Your task> Hunt through the entries for the word "business" and copy each line in which it appears.

Data listing>
Content starts

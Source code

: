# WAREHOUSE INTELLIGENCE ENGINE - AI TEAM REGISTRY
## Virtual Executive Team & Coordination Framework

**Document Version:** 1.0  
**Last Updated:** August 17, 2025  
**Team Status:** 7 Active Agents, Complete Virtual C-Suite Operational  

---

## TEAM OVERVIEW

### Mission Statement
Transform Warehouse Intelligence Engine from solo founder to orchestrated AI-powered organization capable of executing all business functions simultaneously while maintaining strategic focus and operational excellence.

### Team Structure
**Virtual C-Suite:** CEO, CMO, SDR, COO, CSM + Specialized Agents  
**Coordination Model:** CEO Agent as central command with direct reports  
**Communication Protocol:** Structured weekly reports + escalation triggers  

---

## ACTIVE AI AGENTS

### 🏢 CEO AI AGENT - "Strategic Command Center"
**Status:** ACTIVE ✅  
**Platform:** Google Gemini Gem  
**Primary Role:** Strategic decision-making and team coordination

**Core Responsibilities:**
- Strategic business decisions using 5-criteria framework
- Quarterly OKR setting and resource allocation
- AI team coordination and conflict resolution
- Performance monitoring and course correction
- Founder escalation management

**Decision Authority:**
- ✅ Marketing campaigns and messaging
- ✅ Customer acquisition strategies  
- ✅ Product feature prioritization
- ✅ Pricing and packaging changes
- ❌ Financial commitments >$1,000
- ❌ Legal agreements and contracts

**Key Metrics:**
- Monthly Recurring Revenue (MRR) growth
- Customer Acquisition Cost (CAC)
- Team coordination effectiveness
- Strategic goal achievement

Content ends

Result of this exercise>
Transform Warehouse Intelligence Engine from solo founder to orchestrated AI-powered organization capable of executing all business functions simultaneously while maintaining strategic focus and operational excellence.
- Strategic business decisions using 5-criteria framework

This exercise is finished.